**ABOUT THIS EXERCISE**
Identify each line below containing the string "implementations" and copy it.

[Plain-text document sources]
——————

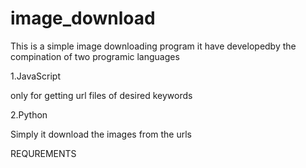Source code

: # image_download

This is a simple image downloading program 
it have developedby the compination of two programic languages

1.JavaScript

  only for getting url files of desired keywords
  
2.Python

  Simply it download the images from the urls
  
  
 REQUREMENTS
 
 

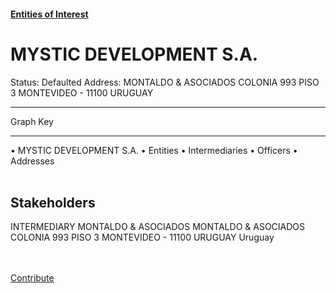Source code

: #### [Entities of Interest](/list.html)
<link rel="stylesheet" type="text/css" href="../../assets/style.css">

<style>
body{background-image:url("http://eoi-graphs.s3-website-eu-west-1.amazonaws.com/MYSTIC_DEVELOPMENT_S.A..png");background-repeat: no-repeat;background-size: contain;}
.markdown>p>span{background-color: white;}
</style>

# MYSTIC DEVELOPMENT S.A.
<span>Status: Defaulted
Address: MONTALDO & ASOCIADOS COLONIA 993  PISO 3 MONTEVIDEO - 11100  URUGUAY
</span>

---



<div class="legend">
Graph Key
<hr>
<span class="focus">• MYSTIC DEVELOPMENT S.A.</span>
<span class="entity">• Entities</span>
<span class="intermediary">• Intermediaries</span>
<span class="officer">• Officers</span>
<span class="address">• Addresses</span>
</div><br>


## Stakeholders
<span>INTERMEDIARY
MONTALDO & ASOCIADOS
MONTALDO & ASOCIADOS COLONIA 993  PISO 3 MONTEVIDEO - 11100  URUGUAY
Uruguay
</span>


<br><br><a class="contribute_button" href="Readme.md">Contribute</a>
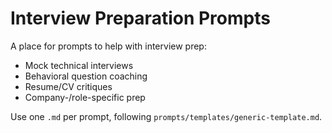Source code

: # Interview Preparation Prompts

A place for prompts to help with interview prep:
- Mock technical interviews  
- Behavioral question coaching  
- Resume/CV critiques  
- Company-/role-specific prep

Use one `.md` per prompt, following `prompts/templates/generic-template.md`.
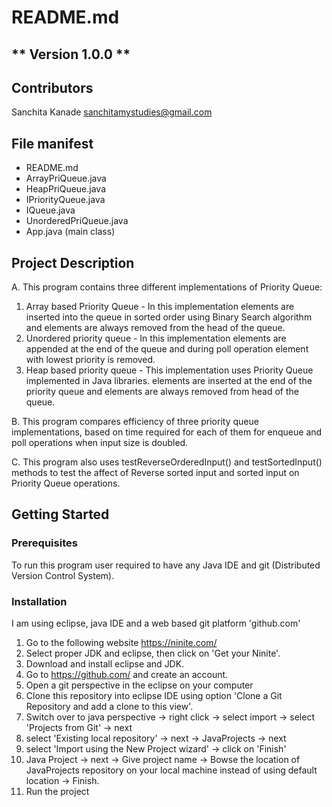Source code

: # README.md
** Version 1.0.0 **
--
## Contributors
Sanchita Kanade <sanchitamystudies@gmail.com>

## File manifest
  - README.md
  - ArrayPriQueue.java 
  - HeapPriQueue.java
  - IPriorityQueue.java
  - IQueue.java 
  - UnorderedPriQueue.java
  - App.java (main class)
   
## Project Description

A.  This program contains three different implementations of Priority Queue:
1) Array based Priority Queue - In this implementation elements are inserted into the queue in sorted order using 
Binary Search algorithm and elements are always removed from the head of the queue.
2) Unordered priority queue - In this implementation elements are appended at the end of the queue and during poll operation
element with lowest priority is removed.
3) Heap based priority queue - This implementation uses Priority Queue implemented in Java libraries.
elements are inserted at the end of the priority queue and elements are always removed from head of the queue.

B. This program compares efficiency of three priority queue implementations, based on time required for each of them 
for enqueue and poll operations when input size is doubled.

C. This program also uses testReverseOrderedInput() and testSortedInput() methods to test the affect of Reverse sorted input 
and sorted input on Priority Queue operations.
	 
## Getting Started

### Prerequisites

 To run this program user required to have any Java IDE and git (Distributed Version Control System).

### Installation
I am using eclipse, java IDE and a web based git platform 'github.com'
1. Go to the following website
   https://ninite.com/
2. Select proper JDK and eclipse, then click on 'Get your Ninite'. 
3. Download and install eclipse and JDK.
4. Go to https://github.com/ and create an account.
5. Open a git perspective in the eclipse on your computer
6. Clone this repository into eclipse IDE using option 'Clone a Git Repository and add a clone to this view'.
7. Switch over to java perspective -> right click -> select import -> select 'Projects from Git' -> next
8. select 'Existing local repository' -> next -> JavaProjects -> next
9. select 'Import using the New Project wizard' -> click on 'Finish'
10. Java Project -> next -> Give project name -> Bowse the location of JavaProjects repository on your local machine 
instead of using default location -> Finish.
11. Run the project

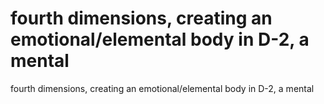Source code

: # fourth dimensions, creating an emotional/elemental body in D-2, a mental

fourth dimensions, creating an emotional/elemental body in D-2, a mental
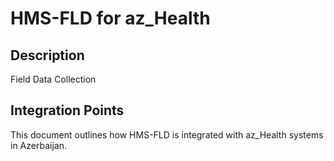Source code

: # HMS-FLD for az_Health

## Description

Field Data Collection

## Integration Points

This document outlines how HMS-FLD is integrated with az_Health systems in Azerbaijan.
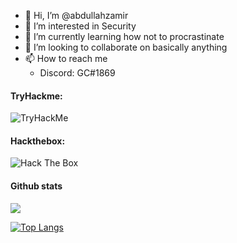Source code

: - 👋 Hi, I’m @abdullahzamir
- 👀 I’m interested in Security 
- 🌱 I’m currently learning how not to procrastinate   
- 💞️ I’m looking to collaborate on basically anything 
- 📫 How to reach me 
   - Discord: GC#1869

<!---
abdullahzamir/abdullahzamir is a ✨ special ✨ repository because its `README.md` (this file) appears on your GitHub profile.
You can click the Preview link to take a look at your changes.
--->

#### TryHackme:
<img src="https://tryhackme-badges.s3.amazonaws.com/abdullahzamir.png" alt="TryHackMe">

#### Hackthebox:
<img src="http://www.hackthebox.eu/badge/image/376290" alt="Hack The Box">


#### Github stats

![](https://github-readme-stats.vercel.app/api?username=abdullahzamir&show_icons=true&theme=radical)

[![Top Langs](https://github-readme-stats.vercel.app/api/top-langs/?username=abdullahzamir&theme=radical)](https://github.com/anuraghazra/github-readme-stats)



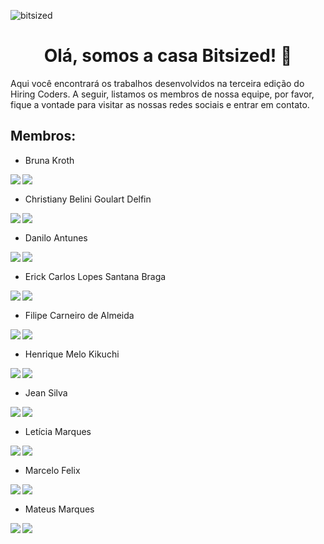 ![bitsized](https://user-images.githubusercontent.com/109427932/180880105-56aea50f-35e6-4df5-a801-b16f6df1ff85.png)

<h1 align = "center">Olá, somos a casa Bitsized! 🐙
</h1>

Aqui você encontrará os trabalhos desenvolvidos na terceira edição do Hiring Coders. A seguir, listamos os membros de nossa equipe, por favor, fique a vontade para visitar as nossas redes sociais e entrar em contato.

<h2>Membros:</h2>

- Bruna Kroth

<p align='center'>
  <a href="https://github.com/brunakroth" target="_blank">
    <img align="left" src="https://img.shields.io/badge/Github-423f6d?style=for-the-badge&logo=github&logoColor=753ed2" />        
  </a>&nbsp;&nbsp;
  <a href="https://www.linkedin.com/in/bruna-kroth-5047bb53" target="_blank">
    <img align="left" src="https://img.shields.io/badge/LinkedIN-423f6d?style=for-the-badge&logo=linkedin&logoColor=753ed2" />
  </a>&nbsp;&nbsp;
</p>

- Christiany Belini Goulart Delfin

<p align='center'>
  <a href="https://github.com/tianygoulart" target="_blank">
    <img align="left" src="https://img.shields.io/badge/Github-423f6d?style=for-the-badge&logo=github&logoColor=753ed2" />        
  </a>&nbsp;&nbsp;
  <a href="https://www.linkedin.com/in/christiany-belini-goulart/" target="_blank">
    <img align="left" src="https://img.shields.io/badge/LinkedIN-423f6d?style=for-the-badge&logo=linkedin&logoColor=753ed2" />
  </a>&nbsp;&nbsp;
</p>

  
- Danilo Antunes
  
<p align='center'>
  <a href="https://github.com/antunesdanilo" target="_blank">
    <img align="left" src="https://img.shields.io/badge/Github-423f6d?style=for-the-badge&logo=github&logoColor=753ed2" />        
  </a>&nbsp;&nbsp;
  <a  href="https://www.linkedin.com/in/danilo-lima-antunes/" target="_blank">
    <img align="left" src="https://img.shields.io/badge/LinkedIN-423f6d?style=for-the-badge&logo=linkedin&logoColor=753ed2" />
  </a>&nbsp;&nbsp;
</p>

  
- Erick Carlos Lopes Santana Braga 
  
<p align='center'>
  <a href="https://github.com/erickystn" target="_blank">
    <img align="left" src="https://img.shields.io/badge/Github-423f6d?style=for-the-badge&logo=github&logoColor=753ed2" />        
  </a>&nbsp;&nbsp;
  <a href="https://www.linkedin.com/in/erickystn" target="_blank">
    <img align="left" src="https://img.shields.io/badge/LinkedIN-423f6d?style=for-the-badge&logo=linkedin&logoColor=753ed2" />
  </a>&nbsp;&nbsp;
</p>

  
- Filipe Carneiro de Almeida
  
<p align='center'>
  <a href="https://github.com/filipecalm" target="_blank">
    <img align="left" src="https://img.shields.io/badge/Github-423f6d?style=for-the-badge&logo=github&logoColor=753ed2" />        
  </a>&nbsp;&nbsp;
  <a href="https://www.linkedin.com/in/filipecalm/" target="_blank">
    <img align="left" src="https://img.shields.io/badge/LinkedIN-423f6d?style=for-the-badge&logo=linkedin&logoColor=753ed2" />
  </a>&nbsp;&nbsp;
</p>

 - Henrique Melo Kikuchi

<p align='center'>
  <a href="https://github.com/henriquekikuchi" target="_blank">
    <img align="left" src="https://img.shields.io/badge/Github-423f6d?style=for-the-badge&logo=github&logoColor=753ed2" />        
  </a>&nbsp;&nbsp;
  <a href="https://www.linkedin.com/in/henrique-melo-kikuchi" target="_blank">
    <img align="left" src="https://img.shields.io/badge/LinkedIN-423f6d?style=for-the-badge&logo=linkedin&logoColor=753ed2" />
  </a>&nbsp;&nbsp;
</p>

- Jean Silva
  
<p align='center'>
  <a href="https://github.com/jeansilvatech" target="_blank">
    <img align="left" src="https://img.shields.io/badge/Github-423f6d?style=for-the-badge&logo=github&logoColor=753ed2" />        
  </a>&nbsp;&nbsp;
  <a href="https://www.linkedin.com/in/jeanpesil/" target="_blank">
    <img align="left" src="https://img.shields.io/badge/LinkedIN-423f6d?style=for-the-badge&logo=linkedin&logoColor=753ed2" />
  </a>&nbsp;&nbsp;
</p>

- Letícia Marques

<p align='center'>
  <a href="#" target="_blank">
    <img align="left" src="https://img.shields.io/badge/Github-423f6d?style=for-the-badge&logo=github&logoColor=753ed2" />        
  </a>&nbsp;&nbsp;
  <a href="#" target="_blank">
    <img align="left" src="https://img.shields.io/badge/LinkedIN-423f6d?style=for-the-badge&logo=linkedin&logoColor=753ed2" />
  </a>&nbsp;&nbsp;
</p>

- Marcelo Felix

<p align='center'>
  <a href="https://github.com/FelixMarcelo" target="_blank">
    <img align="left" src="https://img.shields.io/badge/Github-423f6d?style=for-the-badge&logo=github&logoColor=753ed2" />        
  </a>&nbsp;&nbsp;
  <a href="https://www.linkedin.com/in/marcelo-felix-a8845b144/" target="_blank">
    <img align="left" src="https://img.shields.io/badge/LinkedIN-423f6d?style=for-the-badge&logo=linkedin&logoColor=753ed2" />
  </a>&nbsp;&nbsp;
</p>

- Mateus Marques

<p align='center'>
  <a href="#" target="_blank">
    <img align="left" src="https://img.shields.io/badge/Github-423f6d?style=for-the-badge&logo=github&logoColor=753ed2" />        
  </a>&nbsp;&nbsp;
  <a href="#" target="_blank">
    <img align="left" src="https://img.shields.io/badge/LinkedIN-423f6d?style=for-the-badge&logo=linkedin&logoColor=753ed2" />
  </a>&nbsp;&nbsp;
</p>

——————

**ANSWER SECTION**
A.  This program contains three different implementations of Priority Queue:
B. This program compares efficiency of three priority queue implementations, based on time required for each of them 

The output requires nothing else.